** EXTRACTED RECORDS follows **

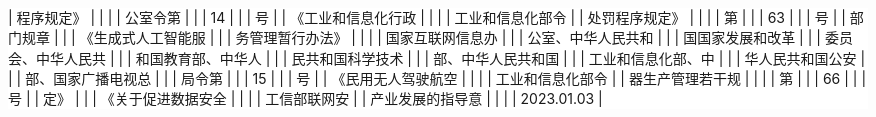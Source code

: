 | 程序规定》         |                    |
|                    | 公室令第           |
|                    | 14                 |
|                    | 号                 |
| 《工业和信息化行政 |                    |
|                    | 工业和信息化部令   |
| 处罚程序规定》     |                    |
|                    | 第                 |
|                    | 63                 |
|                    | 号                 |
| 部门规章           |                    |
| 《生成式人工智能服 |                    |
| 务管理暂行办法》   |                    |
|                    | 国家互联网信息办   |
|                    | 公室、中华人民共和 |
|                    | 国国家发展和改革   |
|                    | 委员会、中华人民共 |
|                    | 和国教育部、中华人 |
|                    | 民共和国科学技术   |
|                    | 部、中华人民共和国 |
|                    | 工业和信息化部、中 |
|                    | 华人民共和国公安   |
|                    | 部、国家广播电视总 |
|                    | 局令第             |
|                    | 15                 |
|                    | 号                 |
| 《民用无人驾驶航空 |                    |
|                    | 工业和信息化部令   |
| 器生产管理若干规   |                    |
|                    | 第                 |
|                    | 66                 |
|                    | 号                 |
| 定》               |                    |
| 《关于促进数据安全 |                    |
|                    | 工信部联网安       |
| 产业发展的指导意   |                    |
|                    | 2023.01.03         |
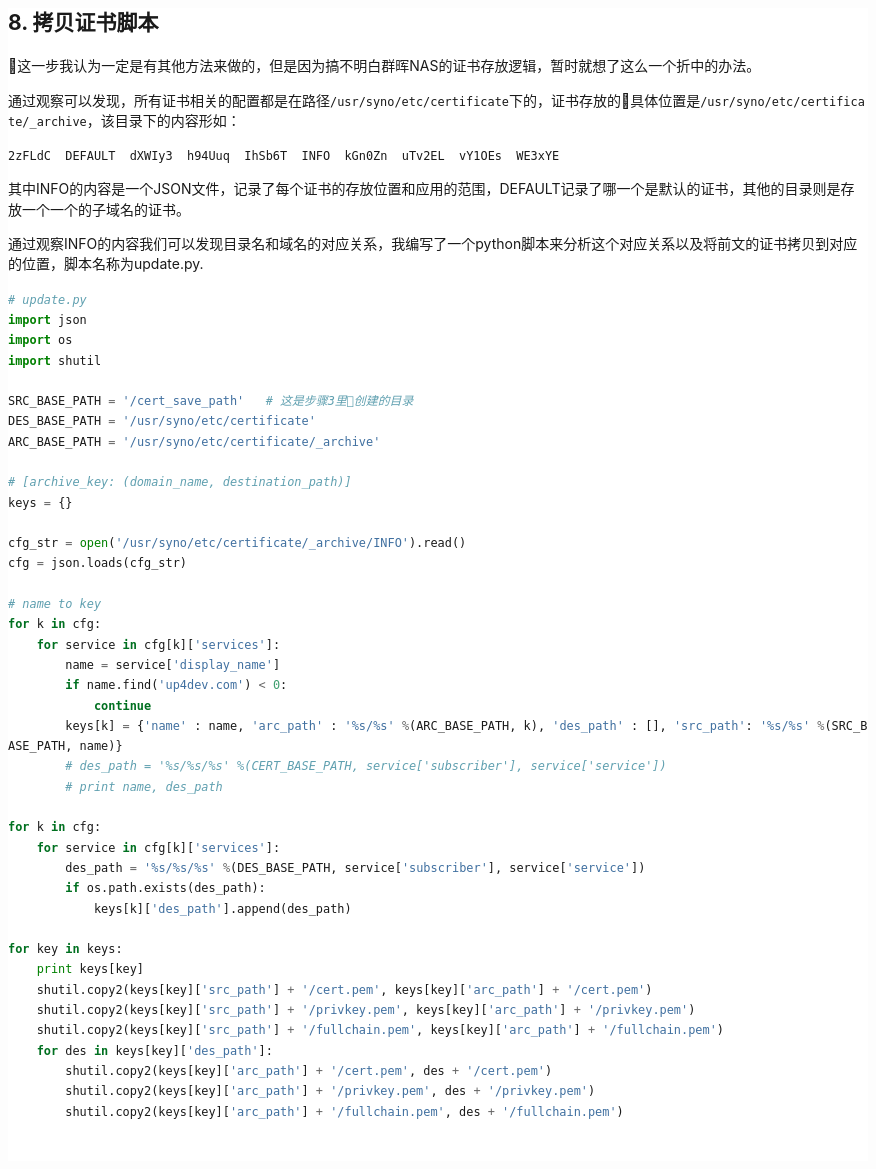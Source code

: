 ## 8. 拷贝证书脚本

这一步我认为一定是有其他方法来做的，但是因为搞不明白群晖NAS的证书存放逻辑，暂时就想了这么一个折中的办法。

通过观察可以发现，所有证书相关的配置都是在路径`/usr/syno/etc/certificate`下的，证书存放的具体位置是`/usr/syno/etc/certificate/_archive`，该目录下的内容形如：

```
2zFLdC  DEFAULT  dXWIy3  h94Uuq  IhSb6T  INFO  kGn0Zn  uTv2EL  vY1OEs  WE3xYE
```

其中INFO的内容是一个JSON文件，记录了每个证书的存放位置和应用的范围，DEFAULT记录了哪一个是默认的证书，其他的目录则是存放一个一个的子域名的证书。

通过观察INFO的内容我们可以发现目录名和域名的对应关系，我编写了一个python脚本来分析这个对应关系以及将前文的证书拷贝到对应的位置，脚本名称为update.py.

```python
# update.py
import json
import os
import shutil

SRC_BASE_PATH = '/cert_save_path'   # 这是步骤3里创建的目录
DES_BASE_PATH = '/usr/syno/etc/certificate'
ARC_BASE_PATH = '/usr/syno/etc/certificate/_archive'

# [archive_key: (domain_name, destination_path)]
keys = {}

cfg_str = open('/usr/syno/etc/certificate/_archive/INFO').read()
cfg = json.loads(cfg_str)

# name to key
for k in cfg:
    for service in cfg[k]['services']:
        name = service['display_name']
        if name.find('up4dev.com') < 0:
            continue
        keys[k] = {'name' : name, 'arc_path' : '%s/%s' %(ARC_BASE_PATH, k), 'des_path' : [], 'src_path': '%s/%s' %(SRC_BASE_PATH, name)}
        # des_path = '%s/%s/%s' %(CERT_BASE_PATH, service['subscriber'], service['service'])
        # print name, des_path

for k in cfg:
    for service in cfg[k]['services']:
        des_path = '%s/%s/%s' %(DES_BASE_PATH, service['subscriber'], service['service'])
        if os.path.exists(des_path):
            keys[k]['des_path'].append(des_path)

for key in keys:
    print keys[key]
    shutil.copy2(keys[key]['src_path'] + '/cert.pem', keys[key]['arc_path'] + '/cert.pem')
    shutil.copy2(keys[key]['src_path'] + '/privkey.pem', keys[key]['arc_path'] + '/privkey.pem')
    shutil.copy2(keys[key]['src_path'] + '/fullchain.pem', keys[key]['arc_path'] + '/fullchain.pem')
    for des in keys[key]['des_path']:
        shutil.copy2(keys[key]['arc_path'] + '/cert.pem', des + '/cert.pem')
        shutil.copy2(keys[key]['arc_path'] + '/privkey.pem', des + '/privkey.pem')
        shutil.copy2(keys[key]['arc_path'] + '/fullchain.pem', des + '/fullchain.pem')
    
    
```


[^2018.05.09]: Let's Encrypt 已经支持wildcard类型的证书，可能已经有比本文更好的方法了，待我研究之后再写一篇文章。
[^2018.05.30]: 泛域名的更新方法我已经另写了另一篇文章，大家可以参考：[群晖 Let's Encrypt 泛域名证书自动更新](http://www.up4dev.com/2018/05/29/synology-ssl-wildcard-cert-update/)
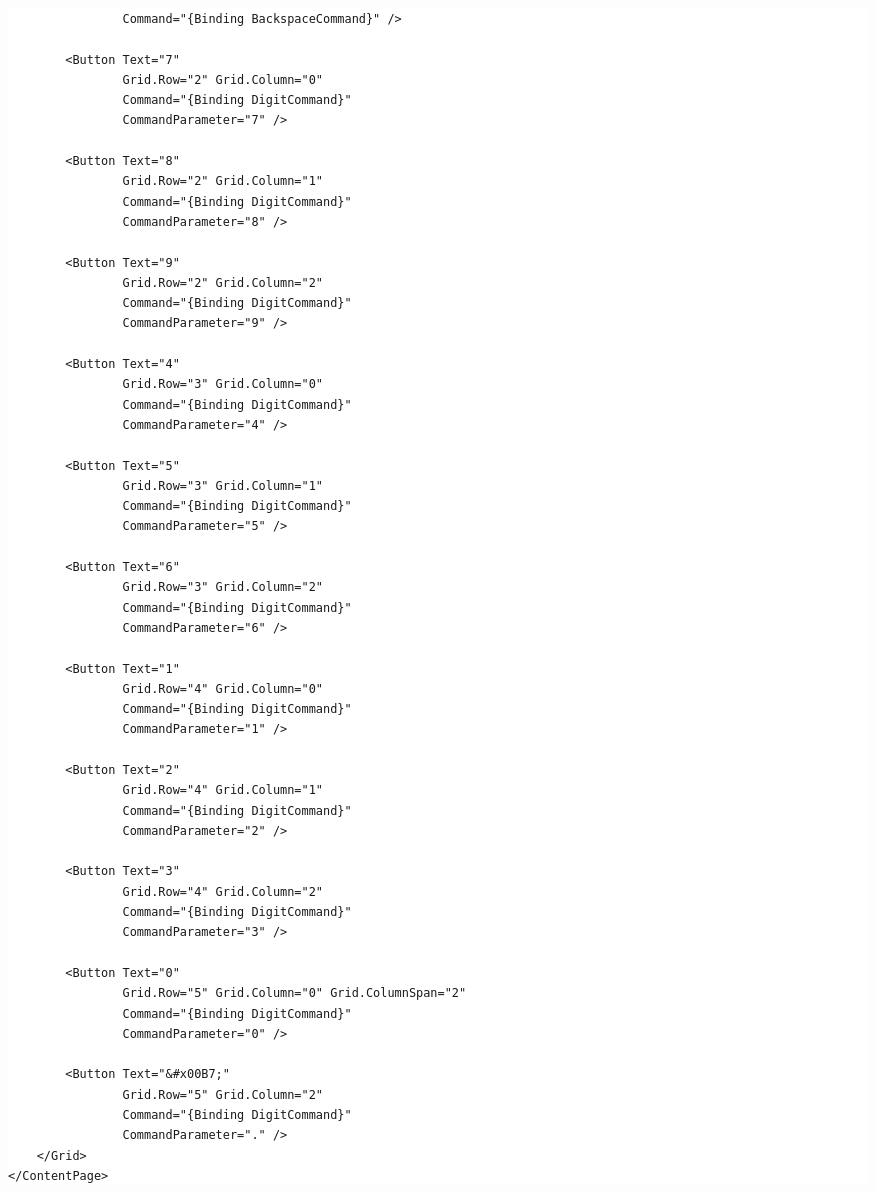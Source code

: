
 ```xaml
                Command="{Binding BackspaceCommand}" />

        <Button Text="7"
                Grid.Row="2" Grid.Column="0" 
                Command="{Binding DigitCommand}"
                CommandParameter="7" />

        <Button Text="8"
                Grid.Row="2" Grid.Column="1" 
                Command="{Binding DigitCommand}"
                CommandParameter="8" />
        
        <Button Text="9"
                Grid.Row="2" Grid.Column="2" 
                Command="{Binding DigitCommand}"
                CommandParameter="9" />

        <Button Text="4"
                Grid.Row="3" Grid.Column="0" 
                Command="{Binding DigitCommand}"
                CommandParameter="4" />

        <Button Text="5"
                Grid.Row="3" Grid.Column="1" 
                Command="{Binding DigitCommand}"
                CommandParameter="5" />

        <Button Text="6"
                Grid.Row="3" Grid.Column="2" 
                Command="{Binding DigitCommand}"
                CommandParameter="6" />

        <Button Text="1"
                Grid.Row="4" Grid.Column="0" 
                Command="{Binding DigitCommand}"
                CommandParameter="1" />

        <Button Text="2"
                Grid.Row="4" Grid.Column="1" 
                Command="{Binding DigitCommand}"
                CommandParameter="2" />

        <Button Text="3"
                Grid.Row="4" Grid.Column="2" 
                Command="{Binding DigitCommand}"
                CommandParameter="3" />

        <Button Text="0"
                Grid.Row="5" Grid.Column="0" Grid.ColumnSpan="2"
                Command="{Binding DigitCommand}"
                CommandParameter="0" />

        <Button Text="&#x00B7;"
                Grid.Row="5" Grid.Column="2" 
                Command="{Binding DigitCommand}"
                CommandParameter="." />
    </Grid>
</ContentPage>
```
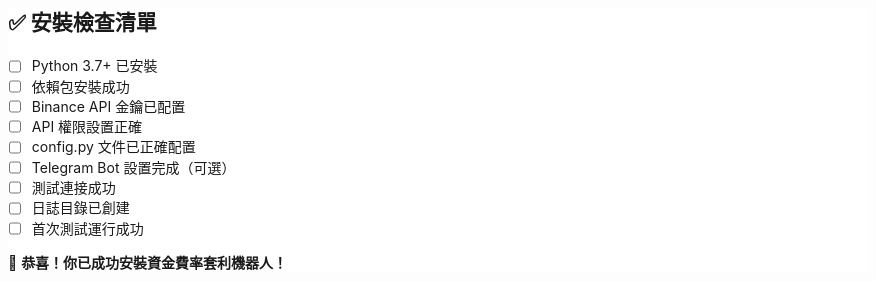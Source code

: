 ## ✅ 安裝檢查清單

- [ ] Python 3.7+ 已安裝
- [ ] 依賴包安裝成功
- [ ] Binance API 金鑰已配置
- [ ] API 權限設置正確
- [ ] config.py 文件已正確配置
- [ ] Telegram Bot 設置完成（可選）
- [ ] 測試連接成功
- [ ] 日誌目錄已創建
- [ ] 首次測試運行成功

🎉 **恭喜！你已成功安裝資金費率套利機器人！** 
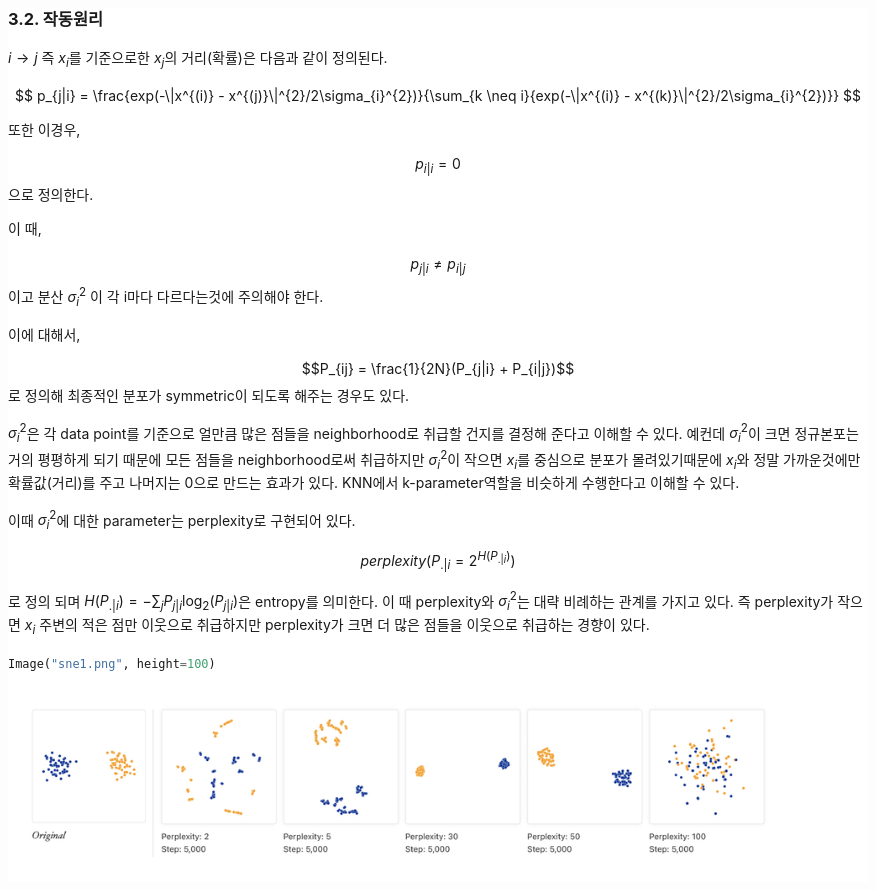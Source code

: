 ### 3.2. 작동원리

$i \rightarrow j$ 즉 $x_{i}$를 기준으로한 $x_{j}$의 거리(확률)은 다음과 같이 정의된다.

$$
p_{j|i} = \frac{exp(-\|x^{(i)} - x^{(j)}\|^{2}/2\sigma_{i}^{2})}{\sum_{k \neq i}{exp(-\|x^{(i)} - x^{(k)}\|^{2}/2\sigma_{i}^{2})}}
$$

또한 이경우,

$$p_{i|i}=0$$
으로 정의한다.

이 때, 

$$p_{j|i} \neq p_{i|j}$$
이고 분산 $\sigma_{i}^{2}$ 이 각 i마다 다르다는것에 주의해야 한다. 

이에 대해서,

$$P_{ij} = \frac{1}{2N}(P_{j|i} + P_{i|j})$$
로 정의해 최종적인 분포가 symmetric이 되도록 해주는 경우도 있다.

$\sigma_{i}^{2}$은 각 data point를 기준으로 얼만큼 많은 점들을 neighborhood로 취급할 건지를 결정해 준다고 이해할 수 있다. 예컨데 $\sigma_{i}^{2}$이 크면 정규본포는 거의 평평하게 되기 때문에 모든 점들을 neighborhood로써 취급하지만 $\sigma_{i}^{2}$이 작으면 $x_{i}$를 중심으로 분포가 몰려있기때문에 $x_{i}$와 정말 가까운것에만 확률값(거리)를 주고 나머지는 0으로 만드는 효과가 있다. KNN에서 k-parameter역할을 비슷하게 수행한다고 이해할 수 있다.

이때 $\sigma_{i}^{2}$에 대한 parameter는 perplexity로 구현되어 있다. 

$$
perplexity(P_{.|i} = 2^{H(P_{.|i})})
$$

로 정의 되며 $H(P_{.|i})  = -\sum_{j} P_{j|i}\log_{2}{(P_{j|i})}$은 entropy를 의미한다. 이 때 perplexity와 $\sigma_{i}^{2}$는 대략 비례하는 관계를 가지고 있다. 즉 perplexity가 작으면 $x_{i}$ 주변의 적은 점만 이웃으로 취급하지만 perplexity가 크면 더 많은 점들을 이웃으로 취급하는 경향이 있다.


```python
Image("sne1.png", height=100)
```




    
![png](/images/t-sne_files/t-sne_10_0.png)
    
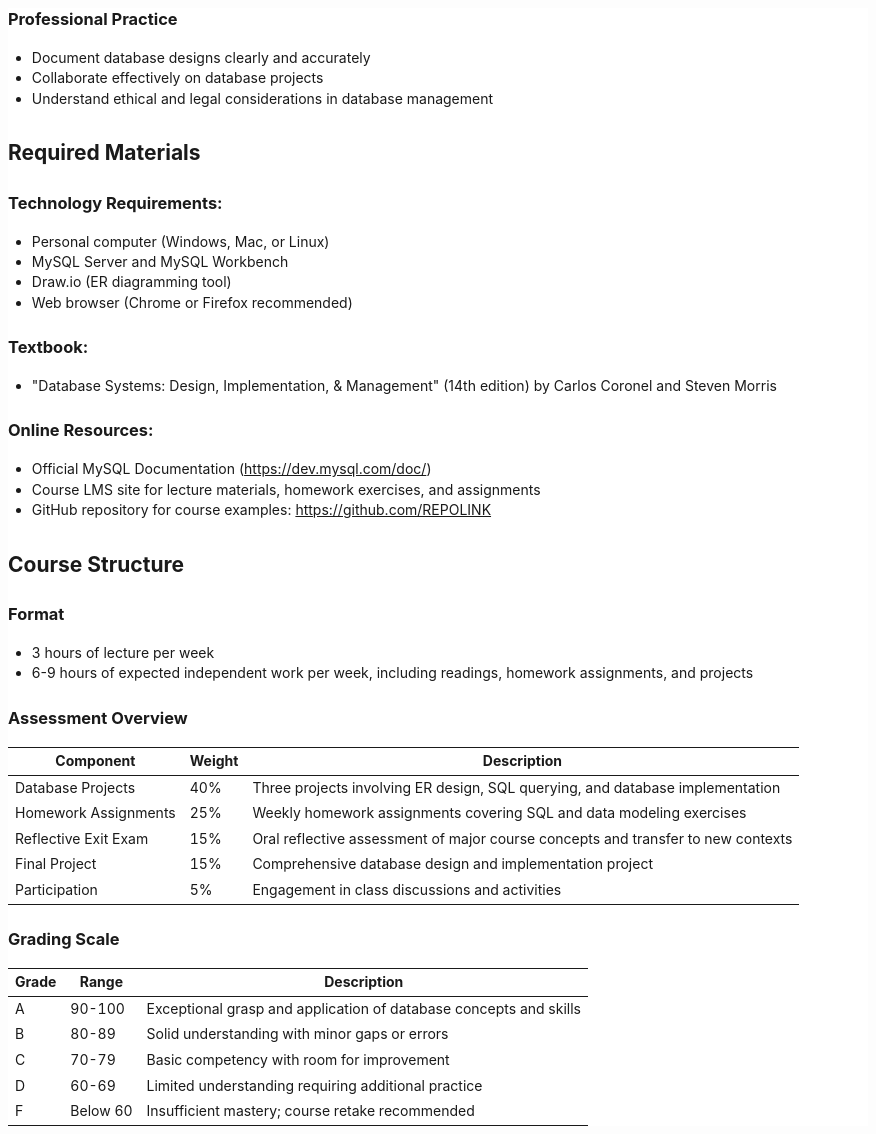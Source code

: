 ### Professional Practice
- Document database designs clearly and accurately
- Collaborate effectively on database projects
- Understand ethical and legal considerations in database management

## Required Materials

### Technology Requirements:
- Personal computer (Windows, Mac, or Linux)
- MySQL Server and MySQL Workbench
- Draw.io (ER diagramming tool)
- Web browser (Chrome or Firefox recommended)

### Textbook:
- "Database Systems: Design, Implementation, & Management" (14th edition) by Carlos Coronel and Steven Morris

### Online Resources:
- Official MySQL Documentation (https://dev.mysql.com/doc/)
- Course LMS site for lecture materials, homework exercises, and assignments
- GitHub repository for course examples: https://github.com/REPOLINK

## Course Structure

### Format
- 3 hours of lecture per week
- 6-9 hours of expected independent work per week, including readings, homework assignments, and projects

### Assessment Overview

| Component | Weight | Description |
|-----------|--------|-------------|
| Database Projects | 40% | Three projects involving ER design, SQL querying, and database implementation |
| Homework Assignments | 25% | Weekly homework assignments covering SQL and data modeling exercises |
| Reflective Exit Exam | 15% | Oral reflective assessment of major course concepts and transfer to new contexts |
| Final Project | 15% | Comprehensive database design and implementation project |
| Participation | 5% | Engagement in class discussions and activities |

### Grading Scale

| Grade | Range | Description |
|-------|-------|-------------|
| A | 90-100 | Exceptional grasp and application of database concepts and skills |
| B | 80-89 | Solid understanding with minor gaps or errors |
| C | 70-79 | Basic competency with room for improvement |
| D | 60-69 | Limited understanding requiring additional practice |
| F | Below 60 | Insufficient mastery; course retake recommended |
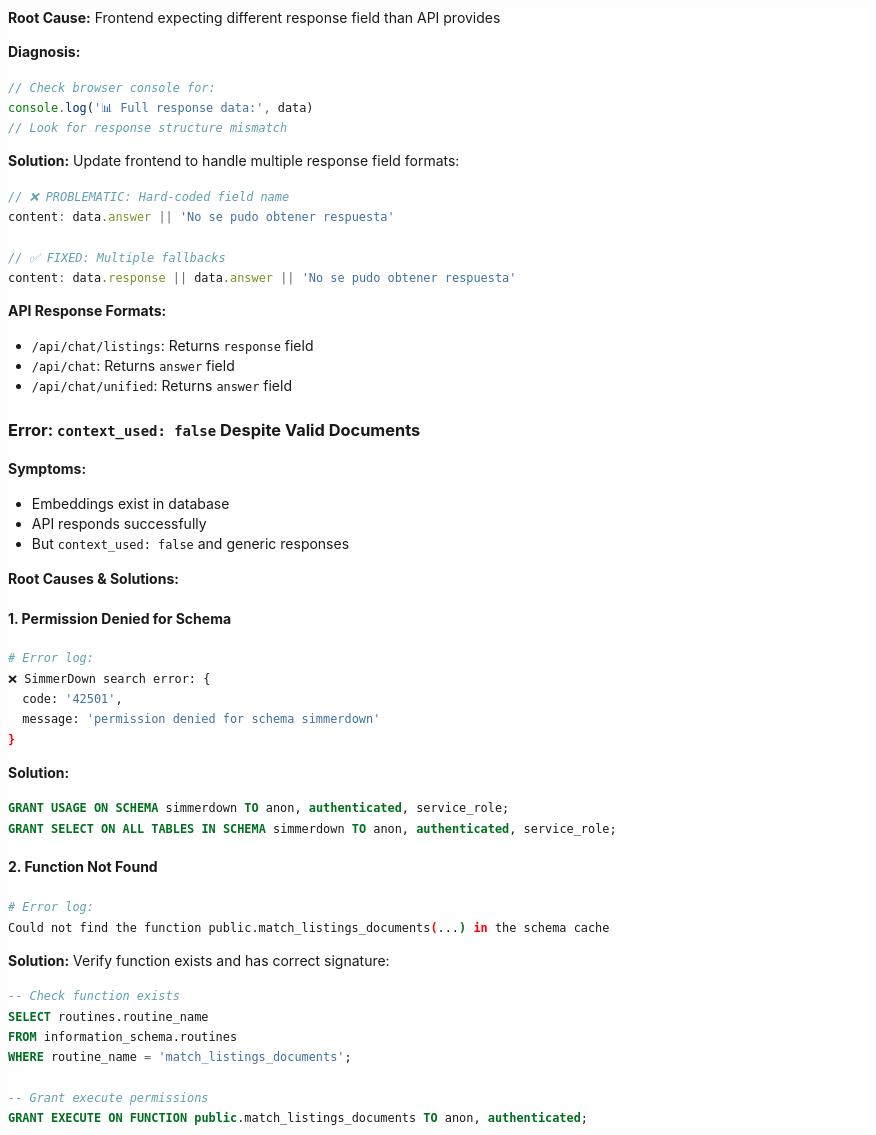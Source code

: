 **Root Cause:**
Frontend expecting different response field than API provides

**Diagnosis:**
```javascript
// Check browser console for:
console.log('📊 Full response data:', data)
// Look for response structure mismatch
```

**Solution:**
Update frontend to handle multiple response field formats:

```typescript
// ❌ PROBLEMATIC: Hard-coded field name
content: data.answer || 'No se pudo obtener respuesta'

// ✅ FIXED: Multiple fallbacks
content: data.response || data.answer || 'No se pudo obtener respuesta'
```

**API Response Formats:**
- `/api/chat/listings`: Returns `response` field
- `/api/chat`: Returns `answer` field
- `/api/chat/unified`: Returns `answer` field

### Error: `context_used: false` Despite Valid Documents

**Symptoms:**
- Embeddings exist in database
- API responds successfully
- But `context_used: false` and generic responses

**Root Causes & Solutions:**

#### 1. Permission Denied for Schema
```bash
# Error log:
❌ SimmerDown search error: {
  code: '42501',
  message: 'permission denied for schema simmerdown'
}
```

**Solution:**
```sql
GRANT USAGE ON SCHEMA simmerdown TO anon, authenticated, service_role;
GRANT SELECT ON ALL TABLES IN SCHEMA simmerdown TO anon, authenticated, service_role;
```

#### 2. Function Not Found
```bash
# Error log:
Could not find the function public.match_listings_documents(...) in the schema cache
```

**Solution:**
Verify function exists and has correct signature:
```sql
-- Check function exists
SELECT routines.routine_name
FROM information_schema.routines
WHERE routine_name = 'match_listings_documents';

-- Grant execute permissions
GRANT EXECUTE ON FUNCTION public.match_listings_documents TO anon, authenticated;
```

** End of EXTRACTED RECORDS **

◆ WORK TASK ◆
Which lines above hold the string "취급하지만"? Copy every one of them.

◆ ANSWER TO THIS TASK ◆
$\sigma_{i}^{2}$은 각 data point를 기준으로 얼만큼 많은 점들을 neighborhood로 취급할 건지를 결정해 준다고 이해할 수 있다. 예컨데 $\sigma_{i}^{2}$이 크면 정규본포는 거의 평평하게 되기 때문에 모든 점들을 neighborhood로써 취급하지만 $\sigma_{i}^{2}$이 작으면 $x_{i}$를 중심으로 분포가 몰려있기때문에 $x_{i}$와 정말 가까운것에만 확률값(거리)를 주고 나머지는 0으로 만드는 효과가 있다. KNN에서 k-parameter역할을 비슷하게 수행한다고 이해할 수 있다.
로 정의 되며 $H(P_{.|i})  = -\sum_{j} P_{j|i}\log_{2}{(P_{j|i})}$은 entropy를 의미한다. 이 때 perplexity와 $\sigma_{i}^{2}$는 대략 비례하는 관계를 가지고 있다. 즉 perplexity가 작으면 $x_{i}$ 주변의 적은 점만 이웃으로 취급하지만 perplexity가 크면 더 많은 점들을 이웃으로 취급하는 경향이 있다.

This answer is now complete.